Hast du dieses Geräusch gehört? War das die Katze oder die Waschmaschine?

Pfote

24 Jul

Klein und weiß und ein bisschen rosa. So klein, aber schwer auf meinem Bauch. Und dann lagst du auf einmal drauf. Aber das war nur etwa fünf Sekunden gut. Hin und her, ja, nachts ist alles viel spannender. Bis du auf meine Haare getreten bist. Da habe ich dich einfach weggeschubst. Und schwupps – saßt du neben dem Bett. Eines deiner neun Leben vielleicht aufgebraucht, aber viel wahrscheinlicher ist, dass es dir gar nichts ausgemacht hat. Oder du einfach nur überrascht warst.

Anhänglich bist du geworden, im Alter. Je schwerhöriger, desto lauter dein – nennen wir es mal – Brüllen. Klägliches Miauen hätte einfach nicht zu dir gepasst. Du warst schon immer ein starker, wilder, verrückter Selbstversorger. Aber eigentlich hattest du nichts gegen Leckerlis und Streicheleinheiten. Eigentlich nicht, jedenfalls nicht, nachdem du zur Ruhe gekommen bist. Endlich, nach über fünfzehn Jahren. Aufgewachsen in der „Wildnis“, die wir Menschen Campingplatz nennen. Abgehärtet, immer im wahren Leben. Bis sie dich mitgenommen haben. Diese Menschen. Und weitergereicht, aber nur zu deinem Besten. Und das wusstest du.
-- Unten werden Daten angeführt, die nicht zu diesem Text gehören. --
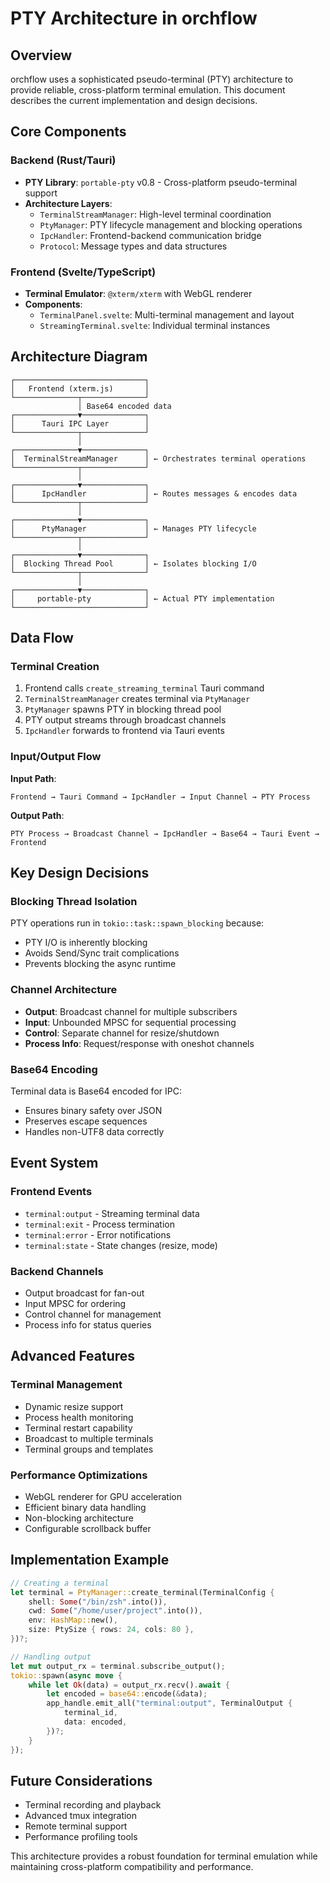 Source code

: # PTY Architecture in orchflow

## Overview

orchflow uses a sophisticated pseudo-terminal (PTY) architecture to provide reliable, cross-platform terminal emulation. This document describes the current implementation and design decisions.

## Core Components

### Backend (Rust/Tauri)

- **PTY Library**: `portable-pty` v0.8 - Cross-platform pseudo-terminal support
- **Architecture Layers**:
  - `TerminalStreamManager`: High-level terminal coordination
  - `PtyManager`: PTY lifecycle management and blocking operations
  - `IpcHandler`: Frontend-backend communication bridge
  - `Protocol`: Message types and data structures

### Frontend (Svelte/TypeScript)

- **Terminal Emulator**: `@xterm/xterm` with WebGL renderer
- **Components**:
  - `TerminalPanel.svelte`: Multi-terminal management and layout
  - `StreamingTerminal.svelte`: Individual terminal instances

## Architecture Diagram

```
┌─────────────────────────────┐
│   Frontend (xterm.js)       │
└──────────────┬──────────────┘
               │ Base64 encoded data
┌──────────────▼──────────────┐
│      Tauri IPC Layer        │
└──────────────┬──────────────┘
               │
┌──────────────▼──────────────┐
│  TerminalStreamManager      │ ← Orchestrates terminal operations
└──────────────┬──────────────┘
               │
┌──────────────▼──────────────┐
│      IpcHandler             │ ← Routes messages & encodes data
└──────────────┬──────────────┘
               │
┌──────────────▼──────────────┐
│      PtyManager             │ ← Manages PTY lifecycle
└──────────────┬──────────────┘
               │
┌──────────────▼──────────────┐
│  Blocking Thread Pool       │ ← Isolates blocking I/O
└──────────────┬──────────────┘
               │
┌──────────────▼──────────────┐
│     portable-pty            │ ← Actual PTY implementation
└─────────────────────────────┘
```

## Data Flow

### Terminal Creation

1. Frontend calls `create_streaming_terminal` Tauri command
2. `TerminalStreamManager` creates terminal via `PtyManager`
3. `PtyManager` spawns PTY in blocking thread pool
4. PTY output streams through broadcast channels
5. `IpcHandler` forwards to frontend via Tauri events

### Input/Output Flow

**Input Path**:
```
Frontend → Tauri Command → IpcHandler → Input Channel → PTY Process
```

**Output Path**:
```
PTY Process → Broadcast Channel → IpcHandler → Base64 → Tauri Event → Frontend
```

## Key Design Decisions

### Blocking Thread Isolation

PTY operations run in `tokio::task::spawn_blocking` because:
- PTY I/O is inherently blocking
- Avoids Send/Sync trait complications
- Prevents blocking the async runtime

### Channel Architecture

- **Output**: Broadcast channel for multiple subscribers
- **Input**: Unbounded MPSC for sequential processing
- **Control**: Separate channel for resize/shutdown
- **Process Info**: Request/response with oneshot channels

### Base64 Encoding

Terminal data is Base64 encoded for IPC:
- Ensures binary safety over JSON
- Preserves escape sequences
- Handles non-UTF8 data correctly

## Event System

### Frontend Events
- `terminal:output` - Streaming terminal data
- `terminal:exit` - Process termination
- `terminal:error` - Error notifications
- `terminal:state` - State changes (resize, mode)

### Backend Channels
- Output broadcast for fan-out
- Input MPSC for ordering
- Control channel for management
- Process info for status queries

## Advanced Features

### Terminal Management
- Dynamic resize support
- Process health monitoring
- Terminal restart capability
- Broadcast to multiple terminals
- Terminal groups and templates

### Performance Optimizations
- WebGL renderer for GPU acceleration
- Efficient binary data handling
- Non-blocking architecture
- Configurable scrollback buffer

## Implementation Example

```rust
// Creating a terminal
let terminal = PtyManager::create_terminal(TerminalConfig {
    shell: Some("/bin/zsh".into()),
    cwd: Some("/home/user/project".into()),
    env: HashMap::new(),
    size: PtySize { rows: 24, cols: 80 },
})?;

// Handling output
let mut output_rx = terminal.subscribe_output();
tokio::spawn(async move {
    while let Ok(data) = output_rx.recv().await {
        let encoded = base64::encode(&data);
        app_handle.emit_all("terminal:output", TerminalOutput {
            terminal_id,
            data: encoded,
        })?;
    }
});
```

## Future Considerations

- Terminal recording and playback
- Advanced tmux integration
- Remote terminal support
- Performance profiling tools

This architecture provides a robust foundation for terminal emulation while maintaining cross-platform compatibility and performance.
Ganz selten mal ein Blick aus dem Fenster in den Innenhof. Weil da eine Katze saß. Aber du hast nur geschaut. Die Zeiten waren längst vorüber, den Preis hast du nur allzu gern bezahlt. Du wusstest einfach, was das Leben da draußen noch so mit sich bringt. Irgendwann lernt man sie wohl schätzen, die Sicherheit. Zumindest wenn man gefühlte hundertzwanzig ist.

Klein und weiß und ein bisschen rosa. Braune Erde, frisch ausgehoben und noch nass vom Regen. Schlaf gut, Kleiner.

 

Luxus…

10 Sep

…wenn du bei Ikea einen kleinen Mülleimer in der passenden Farbe zu deinem Badezimmer kaufst. Obwohl du einen perfekt funktionierenden zu Hause hast.

…Sonntags morgens die Zeitung lesen.

…eine Stunde am Telefon, während du eigentlich ganz dringend das Badezimmer putzen müsstest.

…wenn du in der Mittagspause Enten fütterst, statt dich um dein eigenes Essen zu kümmern.

…barfuss durchs Gras laufen. Und über Sand. Und überhaupt.

…morgens drei Euro für einen Café Latte ausgeben, statt zu Hause einen Filterkaffee trinken.

…eine Katze.

…wenn du eine Krawatte mit einem schönen Inlay trägst. Und nur du weißt es.

…ein Buch lesen. Nicht nebenbei in der Bahn, sondern ganz und gar. Mit einem Tee und einer Wolldecke oder in einer Hängematte.

…wenn du einen Eintopf kochst, von Anfang bis Ende.

…eine Fahrt mit der Fähre von Övelgönne zu den Landungsbrücken.

…Erdbeeren pflücken.

…sich Zeit für ein Kind nehmen. Spielen, zuhören, zeigen.